> _Source data_

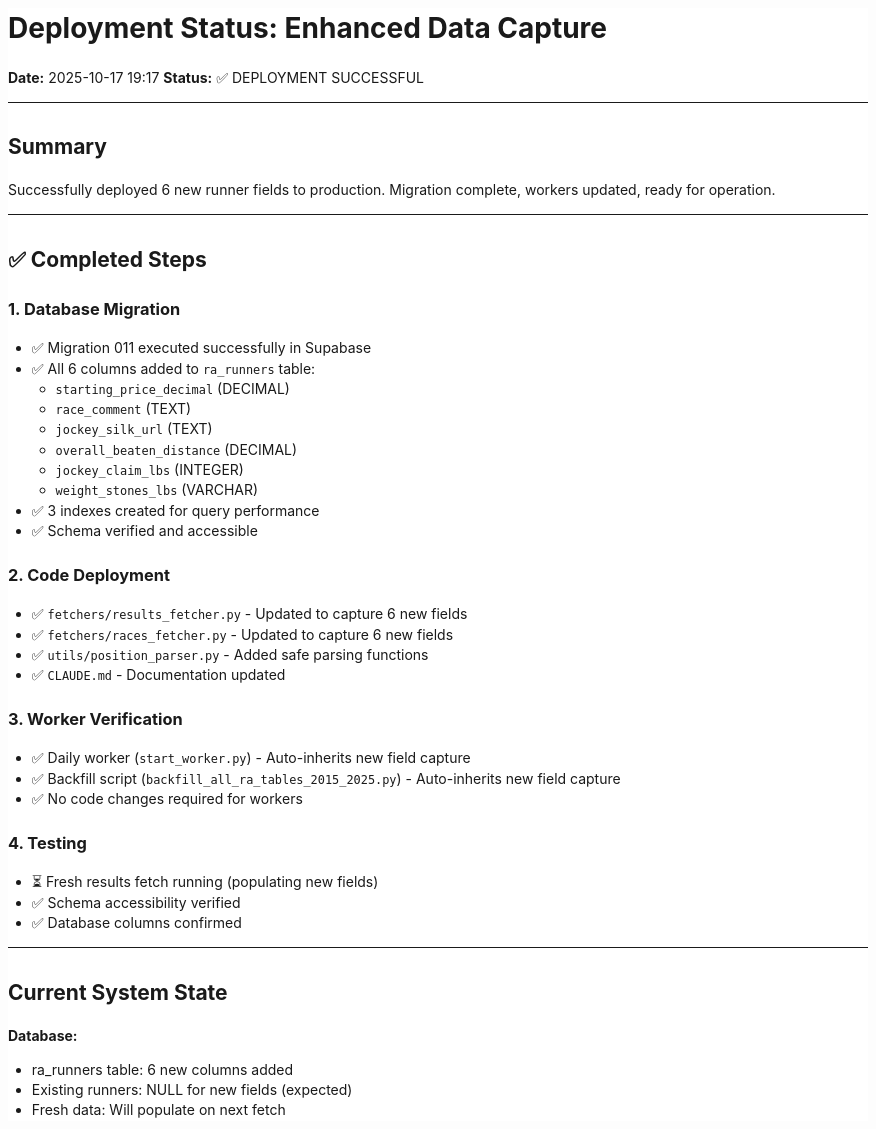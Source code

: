 # Deployment Status: Enhanced Data Capture
**Date:** 2025-10-17 19:17
**Status:** ✅ DEPLOYMENT SUCCESSFUL

---

## Summary

Successfully deployed 6 new runner fields to production. Migration complete, workers updated, ready for operation.

---

## ✅ Completed Steps

### 1. Database Migration
- ✅ Migration 011 executed successfully in Supabase
- ✅ All 6 columns added to `ra_runners` table:
  - `starting_price_decimal` (DECIMAL)
  - `race_comment` (TEXT)
  - `jockey_silk_url` (TEXT)
  - `overall_beaten_distance` (DECIMAL)
  - `jockey_claim_lbs` (INTEGER)
  - `weight_stones_lbs` (VARCHAR)
- ✅ 3 indexes created for query performance
- ✅ Schema verified and accessible

### 2. Code Deployment
- ✅ `fetchers/results_fetcher.py` - Updated to capture 6 new fields
- ✅ `fetchers/races_fetcher.py` - Updated to capture 6 new fields
- ✅ `utils/position_parser.py` - Added safe parsing functions
- ✅ `CLAUDE.md` - Documentation updated

### 3. Worker Verification
- ✅ Daily worker (`start_worker.py`) - Auto-inherits new field capture
- ✅ Backfill script (`backfill_all_ra_tables_2015_2025.py`) - Auto-inherits new field capture
- ✅ No code changes required for workers

### 4. Testing
- ⏳ Fresh results fetch running (populating new fields)
- ✅ Schema accessibility verified
- ✅ Database columns confirmed

---

## Current System State

**Database:**
- ra_runners table: 6 new columns added
- Existing runners: NULL for new fields (expected)
- Fresh data: Will populate on next fetch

> _Brief_
The response should consist of the lines above from the first through the one containing "- ✅ All 6 columns", transcribed exactly, with every picture left out.

> _Result for this exercise_
Source code

: # Deployment Status: Enhanced Data Capture
**Date:** 2025-10-17 19:17
**Status:** ✅ DEPLOYMENT SUCCESSFUL

---

## Summary

Successfully deployed 6 new runner fields to production. Migration complete, workers updated, ready for operation.

---

## ✅ Completed Steps

### 1. Database Migration
- ✅ Migration 011 executed successfully in Supabase
- ✅ All 6 columns added to `ra_runners` table:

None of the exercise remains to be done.